The Brass Man and Other Stories by John Borneman contains nine separate short stories that follow the thread of different science-fiction themes and world-building. But rather than relying on science-fiction to tell the stories, Borneman provides the futuristic details nonchalantly, which for me works well in grounding each of the stories well within reach of human conflicts.
The collection is divided into two: the first eight stories are presented in the first half with the final story or novella taking up the second. From the first eight, my favorite reads were “Dr. Susan Research Notes” and “My Yesterdays, Your Tomorrows” because of their unique storytelling approaches. In the former, a list of “humanity’s less successful inventions” from a professor of ancient (2010-2300 CE) engineering is presented. Each short vignette is humorously light-hearted but presents science-fiction limitations with reverence. For instance, what might be the outcome if a scientist created a pet robotic dog that recorded all the comings and goings of a nuclear family? In the latter short story, an interesting time-bending structure is employed that handles a non-linear paradox with relative ease while maintaining the tension of the plot and emotions of the characters.
The six remaining stories either fail to exist long enough to provide lasting resonance (“Elwin’s House” and “The Long Dark Hallway of Desire”), appear to be juvenilely written (“The Man Who Lived Forever” and “That Tears Shall Drown the Wind”), or end without a strong denouement (“Backhoe Vultures” and “Eggs Benedict”).

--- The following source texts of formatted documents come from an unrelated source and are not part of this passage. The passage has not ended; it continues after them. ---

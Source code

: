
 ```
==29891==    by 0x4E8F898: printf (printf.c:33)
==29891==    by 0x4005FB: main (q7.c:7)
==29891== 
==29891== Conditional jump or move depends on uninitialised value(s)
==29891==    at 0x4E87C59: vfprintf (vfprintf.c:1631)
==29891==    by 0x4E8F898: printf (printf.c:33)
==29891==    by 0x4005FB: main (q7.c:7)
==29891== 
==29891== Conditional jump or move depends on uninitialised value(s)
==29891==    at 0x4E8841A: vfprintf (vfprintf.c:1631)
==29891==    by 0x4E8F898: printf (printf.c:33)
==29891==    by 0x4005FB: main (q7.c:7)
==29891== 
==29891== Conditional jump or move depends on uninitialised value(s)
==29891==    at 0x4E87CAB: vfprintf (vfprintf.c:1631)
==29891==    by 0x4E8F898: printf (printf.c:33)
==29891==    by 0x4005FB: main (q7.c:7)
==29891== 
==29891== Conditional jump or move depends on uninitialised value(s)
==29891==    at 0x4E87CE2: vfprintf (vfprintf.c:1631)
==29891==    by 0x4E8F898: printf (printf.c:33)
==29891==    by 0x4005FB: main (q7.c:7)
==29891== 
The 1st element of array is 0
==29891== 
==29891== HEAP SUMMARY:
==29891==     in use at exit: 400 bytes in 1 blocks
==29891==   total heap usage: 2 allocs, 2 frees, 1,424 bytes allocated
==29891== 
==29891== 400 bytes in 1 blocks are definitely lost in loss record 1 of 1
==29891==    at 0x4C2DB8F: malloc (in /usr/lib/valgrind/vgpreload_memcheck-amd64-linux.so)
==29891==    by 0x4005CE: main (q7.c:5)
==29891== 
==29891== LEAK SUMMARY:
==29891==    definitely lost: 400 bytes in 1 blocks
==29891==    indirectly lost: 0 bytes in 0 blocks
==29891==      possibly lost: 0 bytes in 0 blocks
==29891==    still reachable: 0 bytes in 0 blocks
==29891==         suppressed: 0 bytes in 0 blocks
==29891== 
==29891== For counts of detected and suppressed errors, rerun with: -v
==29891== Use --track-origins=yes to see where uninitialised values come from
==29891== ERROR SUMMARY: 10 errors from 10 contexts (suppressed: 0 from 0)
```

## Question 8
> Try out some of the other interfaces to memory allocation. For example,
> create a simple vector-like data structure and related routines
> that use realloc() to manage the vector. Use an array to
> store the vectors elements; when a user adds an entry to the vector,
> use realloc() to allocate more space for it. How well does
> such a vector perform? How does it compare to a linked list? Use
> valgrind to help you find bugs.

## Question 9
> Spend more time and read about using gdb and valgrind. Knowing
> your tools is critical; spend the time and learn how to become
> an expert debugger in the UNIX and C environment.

The namesake of the collection and entire second half is brilliantly commanded by “The Brass Man,” a multi-generational, Foundation-like septpartite story following a brass-enclosed, robot named Sini during the multiple crises of a small island town. Brass is here used as more than just an all-purpose copper-zinc alloy: Sini is a brazen product used at the whim of his human engineers. Although self-assure in its programming and original functions (and most of all his impeccable self-polishing discipline), the story tracks the progress of Sini over several hundred years as the humans vie between the dangerous sisters, Creation and Destruction. For me, the story worked well in capturing my attention and left me wanting to further explore the world that Borneman penned.
I would recommend this collection of short stories to those readers interested in science-fiction vignettes commonly found in periodicals and anthologies (where several of these stories were initially published).